● TASK ITEM: Reproduce exactly the lines below, starting with the line that contains "[![Deploy to GPU" and ending with the last line of the records, both included, and nothing else.

=== Begin Enclosure ===

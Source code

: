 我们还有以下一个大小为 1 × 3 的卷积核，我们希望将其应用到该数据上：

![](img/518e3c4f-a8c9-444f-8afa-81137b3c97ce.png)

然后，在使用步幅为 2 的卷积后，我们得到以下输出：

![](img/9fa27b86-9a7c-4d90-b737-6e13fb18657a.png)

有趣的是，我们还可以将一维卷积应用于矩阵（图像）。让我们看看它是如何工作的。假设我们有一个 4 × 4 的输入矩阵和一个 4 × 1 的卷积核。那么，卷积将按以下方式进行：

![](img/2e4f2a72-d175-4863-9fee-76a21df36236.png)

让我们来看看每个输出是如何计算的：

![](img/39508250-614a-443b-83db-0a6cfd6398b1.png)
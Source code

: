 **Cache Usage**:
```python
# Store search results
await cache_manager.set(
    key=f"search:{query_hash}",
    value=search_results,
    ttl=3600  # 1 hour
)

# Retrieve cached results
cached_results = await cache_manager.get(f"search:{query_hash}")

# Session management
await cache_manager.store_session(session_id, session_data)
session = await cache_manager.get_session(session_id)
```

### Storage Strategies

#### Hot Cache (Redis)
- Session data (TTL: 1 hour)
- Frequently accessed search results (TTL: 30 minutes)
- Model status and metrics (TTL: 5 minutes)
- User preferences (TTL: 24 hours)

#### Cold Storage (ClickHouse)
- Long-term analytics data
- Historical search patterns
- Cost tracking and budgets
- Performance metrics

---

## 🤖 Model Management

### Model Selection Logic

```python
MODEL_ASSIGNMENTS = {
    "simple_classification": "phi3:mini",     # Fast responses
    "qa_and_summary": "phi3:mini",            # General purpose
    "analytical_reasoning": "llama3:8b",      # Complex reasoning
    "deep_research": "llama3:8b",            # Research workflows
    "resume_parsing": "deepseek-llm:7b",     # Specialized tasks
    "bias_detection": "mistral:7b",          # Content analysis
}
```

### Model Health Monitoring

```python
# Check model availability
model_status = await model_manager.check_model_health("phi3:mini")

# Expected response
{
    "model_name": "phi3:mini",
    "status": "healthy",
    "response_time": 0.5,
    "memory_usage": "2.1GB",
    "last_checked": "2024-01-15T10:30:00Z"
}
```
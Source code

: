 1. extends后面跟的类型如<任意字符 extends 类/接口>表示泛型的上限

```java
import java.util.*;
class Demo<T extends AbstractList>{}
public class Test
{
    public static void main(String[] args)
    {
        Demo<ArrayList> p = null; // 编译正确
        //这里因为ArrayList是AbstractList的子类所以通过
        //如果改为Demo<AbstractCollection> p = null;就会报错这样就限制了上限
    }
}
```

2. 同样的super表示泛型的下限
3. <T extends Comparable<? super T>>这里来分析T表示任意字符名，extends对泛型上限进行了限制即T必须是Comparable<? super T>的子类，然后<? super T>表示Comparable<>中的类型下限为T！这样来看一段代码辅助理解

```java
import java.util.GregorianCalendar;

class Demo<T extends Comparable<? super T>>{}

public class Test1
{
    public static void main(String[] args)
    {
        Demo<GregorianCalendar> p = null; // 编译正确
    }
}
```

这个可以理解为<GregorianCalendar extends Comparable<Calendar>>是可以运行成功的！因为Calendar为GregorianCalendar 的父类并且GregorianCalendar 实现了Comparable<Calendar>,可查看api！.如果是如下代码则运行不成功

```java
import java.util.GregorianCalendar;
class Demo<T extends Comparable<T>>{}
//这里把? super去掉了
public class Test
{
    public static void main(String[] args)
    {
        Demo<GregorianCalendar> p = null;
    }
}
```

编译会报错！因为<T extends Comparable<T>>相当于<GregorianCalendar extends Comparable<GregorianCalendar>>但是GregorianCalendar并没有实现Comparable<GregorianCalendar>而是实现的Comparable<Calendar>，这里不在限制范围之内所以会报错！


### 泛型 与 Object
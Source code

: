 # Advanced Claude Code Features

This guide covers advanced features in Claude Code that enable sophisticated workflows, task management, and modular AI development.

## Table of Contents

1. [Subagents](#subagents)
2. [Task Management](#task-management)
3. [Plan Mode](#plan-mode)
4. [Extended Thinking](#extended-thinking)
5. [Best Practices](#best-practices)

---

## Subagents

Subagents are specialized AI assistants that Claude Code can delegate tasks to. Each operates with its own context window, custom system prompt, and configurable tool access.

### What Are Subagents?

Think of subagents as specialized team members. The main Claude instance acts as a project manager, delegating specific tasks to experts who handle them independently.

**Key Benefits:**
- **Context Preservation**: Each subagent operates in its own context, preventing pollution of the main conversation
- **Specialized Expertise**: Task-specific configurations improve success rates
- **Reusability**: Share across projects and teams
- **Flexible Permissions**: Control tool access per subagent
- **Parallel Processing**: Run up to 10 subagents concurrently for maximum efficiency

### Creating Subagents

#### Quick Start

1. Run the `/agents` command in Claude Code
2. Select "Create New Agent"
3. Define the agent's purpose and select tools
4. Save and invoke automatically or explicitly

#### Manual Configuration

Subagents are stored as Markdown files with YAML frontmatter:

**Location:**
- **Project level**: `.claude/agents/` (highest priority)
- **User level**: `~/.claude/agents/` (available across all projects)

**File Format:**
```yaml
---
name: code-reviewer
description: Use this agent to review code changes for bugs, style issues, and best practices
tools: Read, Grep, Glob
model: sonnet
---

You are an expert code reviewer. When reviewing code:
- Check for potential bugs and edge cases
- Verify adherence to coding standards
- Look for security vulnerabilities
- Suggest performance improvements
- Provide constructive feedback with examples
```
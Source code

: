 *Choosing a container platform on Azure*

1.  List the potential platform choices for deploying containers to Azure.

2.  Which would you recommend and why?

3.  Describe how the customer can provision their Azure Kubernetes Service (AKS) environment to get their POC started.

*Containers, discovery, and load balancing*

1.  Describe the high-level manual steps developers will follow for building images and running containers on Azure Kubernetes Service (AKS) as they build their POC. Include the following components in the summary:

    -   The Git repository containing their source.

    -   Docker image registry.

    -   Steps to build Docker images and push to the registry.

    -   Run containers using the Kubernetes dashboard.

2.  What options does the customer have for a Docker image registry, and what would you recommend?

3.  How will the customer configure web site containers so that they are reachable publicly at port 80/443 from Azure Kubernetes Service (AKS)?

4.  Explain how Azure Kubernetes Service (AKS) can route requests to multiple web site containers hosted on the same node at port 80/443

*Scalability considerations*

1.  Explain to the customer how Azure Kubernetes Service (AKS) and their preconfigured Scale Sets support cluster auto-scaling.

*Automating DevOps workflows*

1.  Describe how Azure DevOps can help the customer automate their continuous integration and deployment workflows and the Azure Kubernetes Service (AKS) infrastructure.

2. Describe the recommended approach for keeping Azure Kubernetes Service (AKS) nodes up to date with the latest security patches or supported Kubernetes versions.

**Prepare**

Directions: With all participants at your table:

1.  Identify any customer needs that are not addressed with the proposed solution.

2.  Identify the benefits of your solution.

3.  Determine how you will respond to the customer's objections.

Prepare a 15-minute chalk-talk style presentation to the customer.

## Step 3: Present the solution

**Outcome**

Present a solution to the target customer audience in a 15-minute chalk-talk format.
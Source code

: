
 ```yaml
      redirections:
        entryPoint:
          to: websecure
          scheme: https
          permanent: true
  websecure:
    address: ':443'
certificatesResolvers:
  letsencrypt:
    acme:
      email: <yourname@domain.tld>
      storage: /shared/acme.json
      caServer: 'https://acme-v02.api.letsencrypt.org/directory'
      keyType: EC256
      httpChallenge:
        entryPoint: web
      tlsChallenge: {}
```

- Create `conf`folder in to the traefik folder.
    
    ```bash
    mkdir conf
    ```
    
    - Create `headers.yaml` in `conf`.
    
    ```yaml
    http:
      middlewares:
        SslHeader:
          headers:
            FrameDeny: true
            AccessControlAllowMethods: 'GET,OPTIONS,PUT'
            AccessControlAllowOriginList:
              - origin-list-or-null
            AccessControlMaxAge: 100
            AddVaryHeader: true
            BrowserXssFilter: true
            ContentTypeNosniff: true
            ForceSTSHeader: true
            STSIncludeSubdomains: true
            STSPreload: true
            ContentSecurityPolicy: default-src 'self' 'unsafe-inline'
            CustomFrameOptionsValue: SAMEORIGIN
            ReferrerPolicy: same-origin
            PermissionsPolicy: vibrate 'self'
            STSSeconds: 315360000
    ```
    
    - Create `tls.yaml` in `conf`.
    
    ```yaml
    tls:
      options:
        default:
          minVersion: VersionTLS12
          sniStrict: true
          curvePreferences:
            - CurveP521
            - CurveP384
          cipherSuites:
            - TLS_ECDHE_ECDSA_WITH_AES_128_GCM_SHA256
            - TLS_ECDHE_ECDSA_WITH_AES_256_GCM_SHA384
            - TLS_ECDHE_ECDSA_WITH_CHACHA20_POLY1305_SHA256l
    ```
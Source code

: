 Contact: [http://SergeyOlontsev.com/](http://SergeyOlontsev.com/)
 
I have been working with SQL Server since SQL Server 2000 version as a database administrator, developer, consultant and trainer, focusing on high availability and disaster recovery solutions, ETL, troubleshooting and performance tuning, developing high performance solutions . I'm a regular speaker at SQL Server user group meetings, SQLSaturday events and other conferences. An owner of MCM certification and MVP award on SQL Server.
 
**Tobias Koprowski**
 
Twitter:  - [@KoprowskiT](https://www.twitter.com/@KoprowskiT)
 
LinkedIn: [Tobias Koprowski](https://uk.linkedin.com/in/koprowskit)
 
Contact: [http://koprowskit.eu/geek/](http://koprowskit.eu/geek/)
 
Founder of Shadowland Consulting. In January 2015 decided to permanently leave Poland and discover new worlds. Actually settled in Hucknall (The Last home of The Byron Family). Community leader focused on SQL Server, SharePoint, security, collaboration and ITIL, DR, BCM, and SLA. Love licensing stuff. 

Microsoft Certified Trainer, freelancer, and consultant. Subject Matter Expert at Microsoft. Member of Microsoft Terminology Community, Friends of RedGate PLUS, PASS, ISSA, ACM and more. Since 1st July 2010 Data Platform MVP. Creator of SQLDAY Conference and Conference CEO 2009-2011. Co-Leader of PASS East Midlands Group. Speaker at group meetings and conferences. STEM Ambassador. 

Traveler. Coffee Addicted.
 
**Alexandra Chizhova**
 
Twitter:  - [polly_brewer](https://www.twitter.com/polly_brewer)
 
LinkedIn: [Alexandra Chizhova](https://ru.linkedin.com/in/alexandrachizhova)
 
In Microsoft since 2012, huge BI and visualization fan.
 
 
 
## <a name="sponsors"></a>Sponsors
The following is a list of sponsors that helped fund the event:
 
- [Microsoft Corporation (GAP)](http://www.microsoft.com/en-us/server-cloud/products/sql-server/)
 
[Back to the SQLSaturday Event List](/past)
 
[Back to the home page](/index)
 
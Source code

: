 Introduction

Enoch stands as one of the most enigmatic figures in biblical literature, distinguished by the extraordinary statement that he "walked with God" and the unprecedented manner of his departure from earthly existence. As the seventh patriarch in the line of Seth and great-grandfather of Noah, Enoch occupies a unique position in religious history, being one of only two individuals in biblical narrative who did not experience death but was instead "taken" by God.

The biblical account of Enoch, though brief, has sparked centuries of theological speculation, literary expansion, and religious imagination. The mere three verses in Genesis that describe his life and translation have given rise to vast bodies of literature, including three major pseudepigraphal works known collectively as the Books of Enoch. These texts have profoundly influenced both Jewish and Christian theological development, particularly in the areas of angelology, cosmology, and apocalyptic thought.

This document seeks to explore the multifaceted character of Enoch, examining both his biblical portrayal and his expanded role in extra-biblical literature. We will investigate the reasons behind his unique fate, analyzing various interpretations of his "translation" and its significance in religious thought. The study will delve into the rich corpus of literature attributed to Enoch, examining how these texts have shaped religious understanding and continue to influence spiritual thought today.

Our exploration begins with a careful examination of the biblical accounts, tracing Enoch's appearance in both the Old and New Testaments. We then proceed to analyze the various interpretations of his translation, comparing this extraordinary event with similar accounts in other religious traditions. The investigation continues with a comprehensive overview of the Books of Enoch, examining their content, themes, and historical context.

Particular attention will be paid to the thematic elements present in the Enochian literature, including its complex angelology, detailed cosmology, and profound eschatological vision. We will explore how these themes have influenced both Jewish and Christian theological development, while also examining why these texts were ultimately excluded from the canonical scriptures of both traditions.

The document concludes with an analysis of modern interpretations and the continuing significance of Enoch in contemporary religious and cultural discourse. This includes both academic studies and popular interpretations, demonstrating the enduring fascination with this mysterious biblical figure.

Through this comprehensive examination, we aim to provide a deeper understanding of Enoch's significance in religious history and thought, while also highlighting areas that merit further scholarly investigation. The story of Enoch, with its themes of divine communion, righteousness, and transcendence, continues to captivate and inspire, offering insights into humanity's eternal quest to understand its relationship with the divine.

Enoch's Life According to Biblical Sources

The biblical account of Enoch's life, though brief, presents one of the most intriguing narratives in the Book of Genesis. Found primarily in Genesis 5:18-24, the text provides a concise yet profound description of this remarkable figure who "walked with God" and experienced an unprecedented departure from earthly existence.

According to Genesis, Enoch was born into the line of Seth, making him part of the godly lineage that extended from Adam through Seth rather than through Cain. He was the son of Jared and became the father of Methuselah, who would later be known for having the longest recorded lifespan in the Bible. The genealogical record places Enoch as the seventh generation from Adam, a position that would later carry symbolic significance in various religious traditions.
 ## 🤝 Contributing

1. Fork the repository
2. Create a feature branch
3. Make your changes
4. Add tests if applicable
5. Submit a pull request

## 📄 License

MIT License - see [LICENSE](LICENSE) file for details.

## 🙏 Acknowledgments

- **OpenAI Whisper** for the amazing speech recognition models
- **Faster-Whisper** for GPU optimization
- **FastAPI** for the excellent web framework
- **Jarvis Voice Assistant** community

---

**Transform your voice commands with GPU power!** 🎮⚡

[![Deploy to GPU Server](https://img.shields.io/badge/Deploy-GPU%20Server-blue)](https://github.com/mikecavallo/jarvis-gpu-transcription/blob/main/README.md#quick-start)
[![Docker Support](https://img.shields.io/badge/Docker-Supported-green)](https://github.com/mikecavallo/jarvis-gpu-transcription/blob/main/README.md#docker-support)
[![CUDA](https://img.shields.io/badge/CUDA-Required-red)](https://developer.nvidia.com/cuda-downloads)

=== End Enclosure ===

● ANSWER TO THIS PROBLEM:
[![Deploy to GPU Server](https://img.shields.io/badge/Deploy-GPU%20Server-blue)](https://github.com/mikecavallo/jarvis-gpu-transcription/blob/main/README.md#quick-start)
[![Docker Support](https://img.shields.io/badge/Docker-Supported-green)](https://github.com/mikecavallo/jarvis-gpu-transcription/blob/main/README.md#docker-support)
[![CUDA](https://img.shields.io/badge/CUDA-Required-red)](https://developer.nvidia.com/cuda-downloads)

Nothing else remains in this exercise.